So you have the idea of the chicken.   Season well, brown throughly on both sides, and finish in a moderate (350 F) oven until quite browned and juices run clear or thermometer registers 165 F.  Unsure about temperatures, read the USDA guidelines–very simple.  While the chicken is in the oven, cook the orzo and chop the veg and cheese.  While this chicken with an orzo salad isn’t an instant meal, it’s fairly quick and hits the major food groups in a tasty way.  And, hey!   There would be leftovers for lunch.  Yum leftovers.  Who isn’t, after all that, glad to reach in the frig and pull out a piece of chicken come noon?

Take the time to season this baby (the orzo salad) lovingly.  It takes a bit of thought, and trial/error, but you can go from “Yeah, that’s ok” to “Wow!” with attention, care, and a bit of knowledge.  Generally the wow factor comes from one of these:

The best ingredients you can find
Thorough, but not over-seasoning
Not over-cooking
Use fresh herbs (usually at the very end before serving)
Appropriate addition of acid (in this case lemon juice)

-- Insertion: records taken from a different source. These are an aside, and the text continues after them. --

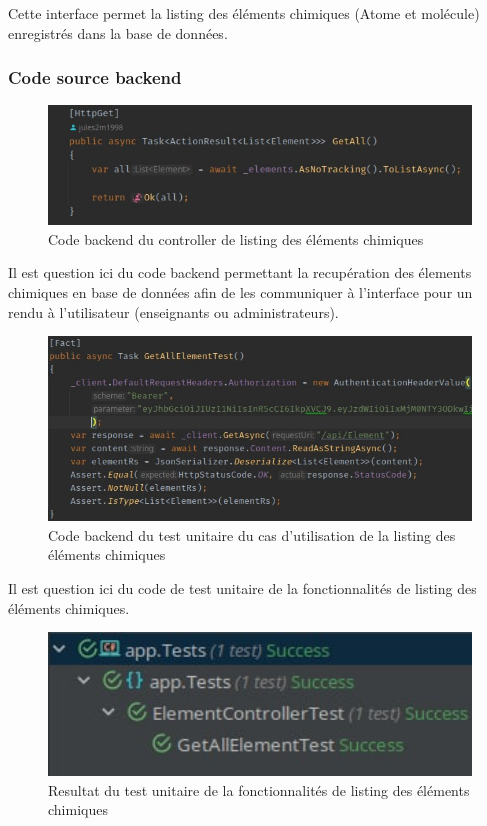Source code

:Cette interface permet la listing des éléments chimiques (Atome et molécule) enregistrés dans la base de données.

\subsubsection{Code source backend}

\begin{figure}[H]
	\centering
	\includegraphics[width=1\textwidth]{img/cetl}
	\caption{Code backend du controller de listing des éléments chimiques}
\end{figure}

Il est question ici du code backend permettant la recupération des élements chimiques en base de données afin de les communiquer à l'interface pour un rendu à l'utilisateur (enseignants ou administrateurs).

\begin{figure}[H]
	\centering
	\includegraphics[width=1\textwidth]{img/utetlist2}
	\caption{Code backend du test unitaire du cas d'utilisation de la listing des éléments chimiques}
\end{figure}

Il est question ici du code de test unitaire de la fonctionnalités de listing des éléments chimiques.

\begin{figure}[H]
	\centering
	\includegraphics[width=1\textwidth]{img/utetlist}
	\caption{Resultat du test unitaire de la fonctionnalités de listing des éléments chimiques}
\end{figure}

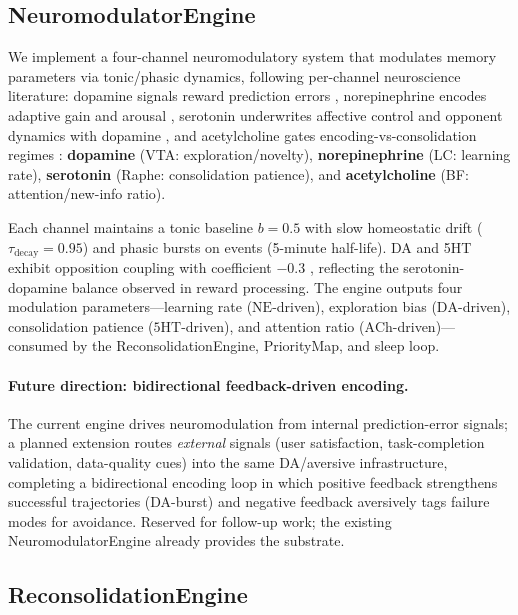 \documentclass{article}
\begin{document}
\subsection{NeuromodulatorEngine}
\label{sec:neuromod}

We implement a four-channel neuromodulatory system that modulates memory
parameters via tonic/phasic dynamics, following per-channel
neuroscience literature: dopamine signals reward prediction errors
\citep{schultz1997}, norepinephrine encodes adaptive gain and arousal
\citep{astonjones2005ne}, serotonin underwrites affective control and
opponent dynamics with dopamine \citep{dayan2012}, and acetylcholine
gates encoding-vs-consolidation regimes
\citep{hasselmo2004ach}:
\textbf{dopamine} (VTA: exploration/novelty), \textbf{norepinephrine}
(LC: learning rate), \textbf{serotonin} (Raphe: consolidation patience),
and \textbf{acetylcholine} (BF: attention/new-info ratio).

Each channel maintains a tonic baseline $b = 0.5$ with slow homeostatic
drift ($\tau_{\text{decay}} = 0.95$) and phasic bursts on events
(5-minute half-life).  DA and 5HT exhibit opposition coupling with
coefficient $-0.3$ \citep{daw2002}, reflecting the serotonin-dopamine
balance observed in reward processing.  The engine outputs four
modulation parameters---learning rate ($\text{NE}$-driven), exploration
bias ($\text{DA}$-driven), consolidation patience ($\text{5HT}$-driven),
and attention ratio ($\text{ACh}$-driven)---consumed by the
ReconsolidationEngine, PriorityMap, and sleep loop.

\paragraph{Future direction: bidirectional feedback-driven encoding.}
The current engine drives neuromodulation from internal prediction-error
signals; a planned extension routes \emph{external} signals (user
satisfaction, task-completion validation, data-quality cues) into the
same DA/aversive infrastructure, completing a bidirectional encoding
loop in which positive feedback strengthens successful trajectories
(DA-burst) and negative feedback aversively tags failure modes for
avoidance. Reserved for follow-up work; the existing
NeuromodulatorEngine already provides the substrate.

\subsection{ReconsolidationEngine}
\label{sec:recon}
\end{document}
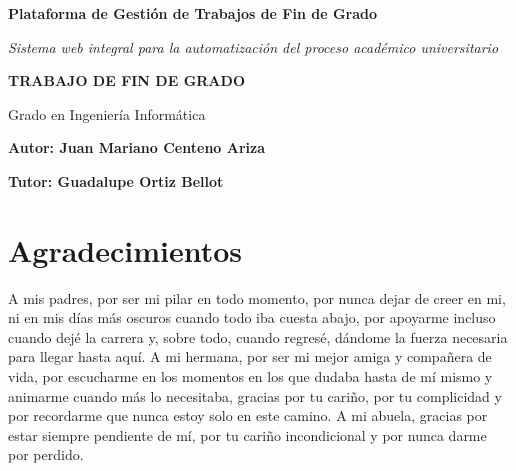 
\begin{titlepage}
\centering


{\huge\bfseries Plataforma de Gestión de Trabajos de Fin de Grado\par}
\vspace{0.5cm}
{\Large\itshape Sistema web integral para la automatización del proceso académico universitario\par}

\vspace{2cm}

{\Large\textbf{TRABAJO DE FIN DE GRADO}\par}
\vspace{0.5cm}
{\large Grado en Ingeniería Informática\par}

\vspace{2.5cm}

\begin{minipage}[t]{0.4\textwidth}
\begin{flushleft}
\large
\textbf{Autor: Juan Mariano Centeno Ariza}
\end{flushleft}
\end{minipage}
\hfill
\begin{minipage}[t]{0.4\textwidth}
\begin{flushright}
\large
\textbf{Tutor: Guadalupe Ortiz Bellot}
\end{flushright}
\end{minipage}

\vfill

\end{titlepage}

\newpage
\thispagestyle{plain}
\chapter*{Agradecimientos}

A mis padres, por ser mi pilar en todo momento, por nunca dejar de creer en mi, ni en mis días más oscuros cuando todo iba cuesta abajo, por apoyarme incluso cuando dejé la carrera y, sobre todo, cuando regresé, dándome la fuerza necesaria para llegar hasta aquí. A mi hermana, por ser mi mejor amiga y compañera de vida, por escucharme en los momentos en los que dudaba hasta de mí mismo y animarme cuando más lo necesitaba, gracias por tu cariño, por tu complicidad y por recordarme que nunca estoy solo en este camino. A mi abuela, gracias por estar siempre pendiente de mí, por tu cariño incondicional y por nunca darme por perdido.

If you’re unsure, take a small portion, add the questionable ingredient and try it.  See if that’s going to make the difference.  Take three small portions and try three techniques…which do you like?  You have nothing to lose and everything to gain by this process. So here’s how I did it this time:

Alyce’s Orzo Salad on That Day (amounts are approximate)   Serves 4 (as does a whole chicken)

1 cup uncooked orzo
1/2 cup each chopped finely diced carrots or cucumber,  and yellow squash
1/4 cup chopped celery 
2 cloves garlic smashed and finely minced (or more to taste)
2T minced red onion
2T ea chopped fresh mint and basil
1/4 c chopped fresh parsley
Pinch of oregano
1T capers (or a small handful of chopped kalamata olives)
1/2 t grated lemon zest
Kosher salt and pepper to taste (try just a bit of salt at first as capers and feta are salty)
Big pinch of crushed red pepper
1T white or red wine vinegar
3T extra virgin olive oil, divided (You’ll use some to flavor the hot orzo and some later for dressing.)
Juice of half a lemon
Optional:  Top with 1/2 cup chopped tomatoes and a sprinkle of pine nuts or toasted chopped walnuts

Directions:

  1. Cook orzo according to package directions and drain well.  Pour the orzo into a mixing bowl and stir in 1 T of the olive oil.  Sprinkle with just a pinch of salt and pepper.
  2. Add vegetables (including garlic and onions), feta, herbs, oregano, capers or olives, and lemon zest.  Stir well.
  3. Add salt, pepper, and crushed red pepper.  Taste and reseason.
  4. Sprinkle with vinegar and stir. Drizzle in other two tablespoons of olive oil and stir again.  Add tomatoes and nuts, if using.  Taste and adjust seasonings if necessary.
  5. Squeeze lemon over all.
  6. Serve warm, at room temperature, or cold.  Store leftovers in refrigerator, tightly covered, for 2-3 days.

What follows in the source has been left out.